En tant que nutritionniste, je possède les connaissances pour faire un plan alimentaire. Je peux recueillir des informations en lien avec les données anthropométriques, l’état de santé et le niveau d’activité physique d’une personne, puis les entrer dans des formules mathématiques afin d’avoir une idée approximative de ses besoins en énergie et en nutriments. À partir de ceux-ci, je peux lui créer un menu personnalisé en répartissant ses besoins tout au long de la journée et en tenant compte de la valeur nutritive des aliments.

Toutefois, ceci reste très théorique et ne fait qu’une évaluation grossière des besoins réels d’une personne et de ses apports alimentaires. Par exemple, il est possible d’avoir fait une erreur dans la prise des mesures anthropométriques. Aussi, les formules utilisées ne sont pas parfaites et les résultats obtenus manquent de précision. Entre autres, il est possible d’utiliser une variété de formules pour estimer les besoins et celles-ci peuvent donner des résultats différents. De plus, les données sur la valeur nutritive des aliments sont approximatives et ne représentent pas exactement ce qui sera absorbé et utilisé par l’organisme. Par exemple, 2 pommes peuvent avoir des valeurs nutritives différentes selon l’endroit et la méthode de culture utilisés ainsi que leur degré de maturité. 

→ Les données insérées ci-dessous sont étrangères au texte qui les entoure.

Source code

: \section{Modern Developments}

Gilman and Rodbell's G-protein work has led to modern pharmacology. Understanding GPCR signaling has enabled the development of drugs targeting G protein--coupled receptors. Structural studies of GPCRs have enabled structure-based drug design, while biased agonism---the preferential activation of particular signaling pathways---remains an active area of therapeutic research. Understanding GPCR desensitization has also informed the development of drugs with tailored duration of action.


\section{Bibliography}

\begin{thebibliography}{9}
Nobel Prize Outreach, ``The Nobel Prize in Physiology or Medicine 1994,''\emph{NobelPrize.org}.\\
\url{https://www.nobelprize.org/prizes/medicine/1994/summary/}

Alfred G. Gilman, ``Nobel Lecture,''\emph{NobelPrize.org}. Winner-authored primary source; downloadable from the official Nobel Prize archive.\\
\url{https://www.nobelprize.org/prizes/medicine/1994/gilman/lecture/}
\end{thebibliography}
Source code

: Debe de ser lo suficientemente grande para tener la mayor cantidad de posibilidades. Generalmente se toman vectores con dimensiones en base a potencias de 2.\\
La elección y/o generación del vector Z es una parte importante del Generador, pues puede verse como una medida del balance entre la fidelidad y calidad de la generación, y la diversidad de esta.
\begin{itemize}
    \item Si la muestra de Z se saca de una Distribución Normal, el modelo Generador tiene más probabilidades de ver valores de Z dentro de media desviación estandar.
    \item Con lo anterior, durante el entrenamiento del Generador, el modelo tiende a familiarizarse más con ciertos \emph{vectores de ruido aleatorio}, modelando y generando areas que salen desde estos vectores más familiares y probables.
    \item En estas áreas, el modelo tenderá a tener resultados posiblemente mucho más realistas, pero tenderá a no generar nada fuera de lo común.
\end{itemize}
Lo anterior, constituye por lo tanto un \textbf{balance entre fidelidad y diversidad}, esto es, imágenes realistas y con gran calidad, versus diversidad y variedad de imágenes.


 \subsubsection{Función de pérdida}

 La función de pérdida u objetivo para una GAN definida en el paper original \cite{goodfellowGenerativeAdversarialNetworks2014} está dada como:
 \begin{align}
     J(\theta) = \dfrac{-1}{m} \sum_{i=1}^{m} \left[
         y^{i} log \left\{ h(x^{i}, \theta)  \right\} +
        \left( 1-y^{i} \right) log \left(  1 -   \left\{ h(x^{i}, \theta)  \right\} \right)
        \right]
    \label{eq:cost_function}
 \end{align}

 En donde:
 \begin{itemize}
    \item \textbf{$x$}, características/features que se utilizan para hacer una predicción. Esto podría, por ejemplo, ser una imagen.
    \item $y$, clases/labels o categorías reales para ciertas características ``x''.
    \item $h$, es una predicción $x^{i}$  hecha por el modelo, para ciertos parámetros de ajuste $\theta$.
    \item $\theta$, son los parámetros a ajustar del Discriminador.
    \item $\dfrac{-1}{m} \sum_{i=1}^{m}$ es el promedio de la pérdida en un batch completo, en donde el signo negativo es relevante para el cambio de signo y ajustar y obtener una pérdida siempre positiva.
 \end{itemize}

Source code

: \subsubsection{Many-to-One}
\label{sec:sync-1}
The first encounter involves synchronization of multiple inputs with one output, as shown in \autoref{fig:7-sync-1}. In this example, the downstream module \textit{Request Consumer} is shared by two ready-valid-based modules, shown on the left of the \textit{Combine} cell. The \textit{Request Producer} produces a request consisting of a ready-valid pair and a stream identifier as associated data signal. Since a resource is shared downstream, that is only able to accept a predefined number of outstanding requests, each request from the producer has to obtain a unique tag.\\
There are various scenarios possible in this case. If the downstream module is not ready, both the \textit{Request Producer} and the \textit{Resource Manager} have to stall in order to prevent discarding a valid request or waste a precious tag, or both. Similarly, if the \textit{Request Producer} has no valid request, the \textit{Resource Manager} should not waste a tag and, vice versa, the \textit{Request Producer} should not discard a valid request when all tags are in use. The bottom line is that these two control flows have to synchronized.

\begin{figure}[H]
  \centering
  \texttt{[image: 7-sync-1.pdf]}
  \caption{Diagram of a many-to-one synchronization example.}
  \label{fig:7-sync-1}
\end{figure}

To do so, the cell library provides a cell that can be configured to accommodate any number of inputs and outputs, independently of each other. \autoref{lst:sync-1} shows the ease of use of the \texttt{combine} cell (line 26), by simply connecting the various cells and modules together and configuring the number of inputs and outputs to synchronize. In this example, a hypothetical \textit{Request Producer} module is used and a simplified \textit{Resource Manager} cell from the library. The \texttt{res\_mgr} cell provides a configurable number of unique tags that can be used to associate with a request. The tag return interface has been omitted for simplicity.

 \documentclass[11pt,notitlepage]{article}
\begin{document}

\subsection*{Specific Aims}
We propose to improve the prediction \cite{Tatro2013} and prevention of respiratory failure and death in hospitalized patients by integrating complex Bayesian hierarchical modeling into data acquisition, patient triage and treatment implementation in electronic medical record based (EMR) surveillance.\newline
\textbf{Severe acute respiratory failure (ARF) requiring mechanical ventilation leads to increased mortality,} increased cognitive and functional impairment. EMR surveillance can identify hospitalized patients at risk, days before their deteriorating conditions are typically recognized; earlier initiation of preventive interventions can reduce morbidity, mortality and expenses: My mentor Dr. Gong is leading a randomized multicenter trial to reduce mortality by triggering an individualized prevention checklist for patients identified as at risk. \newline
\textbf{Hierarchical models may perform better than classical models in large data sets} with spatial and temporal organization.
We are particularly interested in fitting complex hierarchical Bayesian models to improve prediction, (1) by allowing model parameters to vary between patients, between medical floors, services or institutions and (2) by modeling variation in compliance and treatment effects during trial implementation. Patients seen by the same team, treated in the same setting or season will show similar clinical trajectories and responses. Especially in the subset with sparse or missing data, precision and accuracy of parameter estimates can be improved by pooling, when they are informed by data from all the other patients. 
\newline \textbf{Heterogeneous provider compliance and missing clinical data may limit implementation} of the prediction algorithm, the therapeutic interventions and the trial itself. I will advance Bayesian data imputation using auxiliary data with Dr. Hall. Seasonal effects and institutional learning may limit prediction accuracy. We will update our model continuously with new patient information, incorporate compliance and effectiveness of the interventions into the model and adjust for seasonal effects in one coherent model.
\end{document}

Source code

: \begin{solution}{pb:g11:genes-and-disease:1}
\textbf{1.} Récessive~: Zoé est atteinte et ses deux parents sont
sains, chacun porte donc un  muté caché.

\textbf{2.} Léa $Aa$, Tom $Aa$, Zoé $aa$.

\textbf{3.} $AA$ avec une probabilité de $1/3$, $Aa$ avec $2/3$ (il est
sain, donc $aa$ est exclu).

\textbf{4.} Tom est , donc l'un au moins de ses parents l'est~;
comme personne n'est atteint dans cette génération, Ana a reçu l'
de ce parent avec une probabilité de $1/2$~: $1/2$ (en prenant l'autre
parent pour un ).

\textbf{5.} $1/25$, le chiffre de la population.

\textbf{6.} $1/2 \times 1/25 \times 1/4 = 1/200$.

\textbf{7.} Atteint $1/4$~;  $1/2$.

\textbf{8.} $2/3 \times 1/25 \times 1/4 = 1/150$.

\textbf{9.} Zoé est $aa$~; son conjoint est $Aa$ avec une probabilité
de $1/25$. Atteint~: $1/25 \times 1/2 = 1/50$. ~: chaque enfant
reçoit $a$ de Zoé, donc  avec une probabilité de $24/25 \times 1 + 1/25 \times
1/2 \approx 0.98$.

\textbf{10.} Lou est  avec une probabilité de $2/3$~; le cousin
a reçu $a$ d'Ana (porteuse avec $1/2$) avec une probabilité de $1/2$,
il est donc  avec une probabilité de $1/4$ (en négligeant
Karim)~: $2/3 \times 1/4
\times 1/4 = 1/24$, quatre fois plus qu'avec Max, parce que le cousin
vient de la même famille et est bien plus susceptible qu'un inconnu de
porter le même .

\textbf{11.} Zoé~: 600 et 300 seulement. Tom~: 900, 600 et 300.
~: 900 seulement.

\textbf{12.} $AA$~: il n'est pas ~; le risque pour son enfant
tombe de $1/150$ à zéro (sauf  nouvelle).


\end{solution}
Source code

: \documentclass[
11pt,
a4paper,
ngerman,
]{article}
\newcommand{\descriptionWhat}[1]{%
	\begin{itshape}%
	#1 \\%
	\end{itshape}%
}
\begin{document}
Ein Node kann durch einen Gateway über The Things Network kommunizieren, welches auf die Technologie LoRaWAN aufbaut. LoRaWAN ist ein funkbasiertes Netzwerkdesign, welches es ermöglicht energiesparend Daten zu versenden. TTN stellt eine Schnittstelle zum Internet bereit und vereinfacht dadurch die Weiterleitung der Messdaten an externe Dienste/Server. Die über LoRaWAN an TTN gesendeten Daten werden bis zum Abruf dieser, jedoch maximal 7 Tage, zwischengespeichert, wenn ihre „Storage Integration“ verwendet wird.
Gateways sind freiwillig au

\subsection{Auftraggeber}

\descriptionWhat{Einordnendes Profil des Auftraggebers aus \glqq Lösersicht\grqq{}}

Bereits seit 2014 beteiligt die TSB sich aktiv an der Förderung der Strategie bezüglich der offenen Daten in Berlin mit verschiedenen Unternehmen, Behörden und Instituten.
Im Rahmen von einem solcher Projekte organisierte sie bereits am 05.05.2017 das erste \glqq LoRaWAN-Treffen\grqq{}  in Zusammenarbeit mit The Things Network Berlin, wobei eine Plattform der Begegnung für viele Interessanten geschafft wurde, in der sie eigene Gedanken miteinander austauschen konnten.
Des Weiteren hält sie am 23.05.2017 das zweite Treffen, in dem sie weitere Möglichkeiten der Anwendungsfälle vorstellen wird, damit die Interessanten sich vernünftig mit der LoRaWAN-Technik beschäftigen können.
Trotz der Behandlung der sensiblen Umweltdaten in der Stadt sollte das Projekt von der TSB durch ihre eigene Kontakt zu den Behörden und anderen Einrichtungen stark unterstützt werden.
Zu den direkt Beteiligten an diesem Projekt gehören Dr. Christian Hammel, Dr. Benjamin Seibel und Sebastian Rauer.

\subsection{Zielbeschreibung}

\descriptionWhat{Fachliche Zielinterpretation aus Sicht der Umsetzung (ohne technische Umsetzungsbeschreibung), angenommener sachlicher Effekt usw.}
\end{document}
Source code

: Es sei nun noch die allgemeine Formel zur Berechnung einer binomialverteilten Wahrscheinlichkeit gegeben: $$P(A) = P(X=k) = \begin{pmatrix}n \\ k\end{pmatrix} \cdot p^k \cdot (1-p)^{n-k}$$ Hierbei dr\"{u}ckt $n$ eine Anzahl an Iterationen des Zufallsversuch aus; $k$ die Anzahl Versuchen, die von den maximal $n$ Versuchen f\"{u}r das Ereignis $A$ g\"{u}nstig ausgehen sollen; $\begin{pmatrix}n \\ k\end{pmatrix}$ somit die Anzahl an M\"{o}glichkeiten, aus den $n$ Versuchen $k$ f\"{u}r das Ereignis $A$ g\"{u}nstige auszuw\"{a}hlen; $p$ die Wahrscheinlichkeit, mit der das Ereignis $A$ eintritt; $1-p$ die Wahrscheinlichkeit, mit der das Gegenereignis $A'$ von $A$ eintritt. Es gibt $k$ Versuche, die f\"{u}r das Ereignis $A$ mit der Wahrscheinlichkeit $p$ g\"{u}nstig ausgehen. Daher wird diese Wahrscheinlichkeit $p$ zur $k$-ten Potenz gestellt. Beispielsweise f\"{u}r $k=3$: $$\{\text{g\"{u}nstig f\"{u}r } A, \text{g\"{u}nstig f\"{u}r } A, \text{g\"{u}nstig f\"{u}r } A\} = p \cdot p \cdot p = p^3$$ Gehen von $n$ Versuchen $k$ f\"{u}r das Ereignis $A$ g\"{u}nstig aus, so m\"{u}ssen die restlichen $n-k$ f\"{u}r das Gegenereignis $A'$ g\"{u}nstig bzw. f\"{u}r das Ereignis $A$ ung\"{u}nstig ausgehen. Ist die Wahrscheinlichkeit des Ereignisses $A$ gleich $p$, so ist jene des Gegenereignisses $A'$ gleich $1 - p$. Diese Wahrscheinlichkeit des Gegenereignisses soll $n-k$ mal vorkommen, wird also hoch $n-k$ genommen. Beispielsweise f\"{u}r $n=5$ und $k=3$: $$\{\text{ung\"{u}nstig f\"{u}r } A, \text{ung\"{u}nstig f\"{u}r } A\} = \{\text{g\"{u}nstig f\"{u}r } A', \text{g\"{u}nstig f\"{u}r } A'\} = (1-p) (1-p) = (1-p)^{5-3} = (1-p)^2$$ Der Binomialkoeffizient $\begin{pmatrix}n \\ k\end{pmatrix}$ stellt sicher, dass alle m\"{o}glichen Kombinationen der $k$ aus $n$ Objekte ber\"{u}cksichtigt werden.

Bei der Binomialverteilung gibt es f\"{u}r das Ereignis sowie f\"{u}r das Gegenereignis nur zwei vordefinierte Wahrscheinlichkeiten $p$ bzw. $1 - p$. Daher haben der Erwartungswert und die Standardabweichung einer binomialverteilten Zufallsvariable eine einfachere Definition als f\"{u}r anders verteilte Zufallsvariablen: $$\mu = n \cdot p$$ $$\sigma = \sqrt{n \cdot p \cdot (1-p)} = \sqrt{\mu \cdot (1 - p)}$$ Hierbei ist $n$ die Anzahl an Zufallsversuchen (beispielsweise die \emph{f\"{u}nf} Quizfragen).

Lorsqu’on additionne toutes les petites erreurs qui peuvent d’être glissées en faisant notre calcul, le résultat obtenu n’est pas nécessairement représentatif des besoins réels d’une personne ni de ses apports. Afin de savoir quoi et quand manger plus précisément, la meilleure méthode consiste à se connecter avec son corps et à reconnaître les signaux qu’il envoie pour nous manifester ses besoins.

Le plan alimentaire manque de flexibilité

Les plans alimentaires sont des outils rigides qui manquent de flexibilité. Ils nous dictent à la lettre comment manger sainement afin de contrôler son poids. Ils peuvent nous faire peser les aliments ou nous faire compter des calories. En réalité, les besoins d’une personne varient chaque jour selon différents facteurs comme le niveau d’activité physique et le sommeil. Une journée, une personne pourrait avoir de la difficulté à manger tout ce que son plan alimentaire lui dira alors que le lendemain, elle aura encore faim après avoir mangé tous les aliments « permis» par ce dernier. Ceci entraînera un sentiment de privation/restriction et la personne finira par manger afin d’apaiser sa faim.

Toutefois, comme elle n’aura pas respecté son plan alimentaire, cette personne pourrait ressentir de la culpabilité et manger sans égard à ses signaux de rassasiement parce que tant qu’a avoir l’impression d’avoir échoué, aussi bien en profiter. Manger en pleine conscience en étant à l’écoute de ses signaux de faim et de rassasiement est donc plus fiable qu’un plan alimentaire.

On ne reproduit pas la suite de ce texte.